Go through the material line by line and copy each one with the word "from".

MATERIAL FOR THIS EXERCISE START

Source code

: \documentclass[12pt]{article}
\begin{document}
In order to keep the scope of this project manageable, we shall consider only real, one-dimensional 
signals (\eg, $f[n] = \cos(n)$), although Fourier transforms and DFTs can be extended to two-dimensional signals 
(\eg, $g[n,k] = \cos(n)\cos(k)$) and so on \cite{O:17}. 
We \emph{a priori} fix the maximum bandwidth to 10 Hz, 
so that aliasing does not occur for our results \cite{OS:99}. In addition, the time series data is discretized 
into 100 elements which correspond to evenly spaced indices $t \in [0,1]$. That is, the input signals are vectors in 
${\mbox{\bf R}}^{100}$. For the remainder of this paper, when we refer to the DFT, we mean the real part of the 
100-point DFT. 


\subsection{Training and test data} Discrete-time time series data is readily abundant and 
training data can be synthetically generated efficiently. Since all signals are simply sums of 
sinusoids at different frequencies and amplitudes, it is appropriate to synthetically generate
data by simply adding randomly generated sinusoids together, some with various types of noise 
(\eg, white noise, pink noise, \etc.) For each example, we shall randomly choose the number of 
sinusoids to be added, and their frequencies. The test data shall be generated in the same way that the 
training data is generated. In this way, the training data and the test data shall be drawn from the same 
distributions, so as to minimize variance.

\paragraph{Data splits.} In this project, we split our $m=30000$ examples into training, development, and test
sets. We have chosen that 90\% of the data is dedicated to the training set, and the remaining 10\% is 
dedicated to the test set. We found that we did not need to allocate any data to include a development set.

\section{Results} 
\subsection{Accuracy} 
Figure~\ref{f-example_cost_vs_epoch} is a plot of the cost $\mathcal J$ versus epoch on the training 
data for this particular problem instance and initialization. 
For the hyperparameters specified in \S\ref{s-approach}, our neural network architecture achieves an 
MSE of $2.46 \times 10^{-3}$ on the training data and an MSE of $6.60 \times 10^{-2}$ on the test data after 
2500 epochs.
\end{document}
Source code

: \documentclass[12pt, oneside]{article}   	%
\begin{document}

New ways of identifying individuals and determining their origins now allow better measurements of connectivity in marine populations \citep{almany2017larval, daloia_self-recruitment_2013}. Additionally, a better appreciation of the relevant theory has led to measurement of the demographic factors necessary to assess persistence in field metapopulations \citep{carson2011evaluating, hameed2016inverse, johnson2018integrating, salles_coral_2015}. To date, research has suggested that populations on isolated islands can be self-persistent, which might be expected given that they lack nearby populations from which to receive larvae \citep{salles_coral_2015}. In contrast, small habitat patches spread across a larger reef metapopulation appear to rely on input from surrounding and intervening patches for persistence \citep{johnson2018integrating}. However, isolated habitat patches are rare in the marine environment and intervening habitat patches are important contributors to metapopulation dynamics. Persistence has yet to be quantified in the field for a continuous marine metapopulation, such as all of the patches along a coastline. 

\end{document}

MATERIAL FOR THIS EXERCISE END

WRITTEN ANSWER:
training data is generated. In this way, the training data and the test data shall be drawn from the same 
New ways of identifying individuals and determining their origins now allow better measurements of connectivity in marine populations \citep{almany2017larval, daloia_self-recruitment_2013}. Additionally, a better appreciation of the relevant theory has led to measurement of the demographic factors necessary to assess persistence in field metapopulations \citep{carson2011evaluating, hameed2016inverse, johnson2018integrating, salles_coral_2015}. To date, research has suggested that populations on isolated islands can be self-persistent, which might be expected given that they lack nearby populations from which to receive larvae \citep{salles_coral_2015}. In contrast, small habitat patches spread across a larger reef metapopulation appear to rely on input from surrounding and intervening patches for persistence \citep{johnson2018integrating}. However, isolated habitat patches are rare in the marine environment and intervening habitat patches are important contributors to metapopulation dynamics. Persistence has yet to be quantified in the field for a continuous marine metapopulation, such as all of the patches along a coastline. 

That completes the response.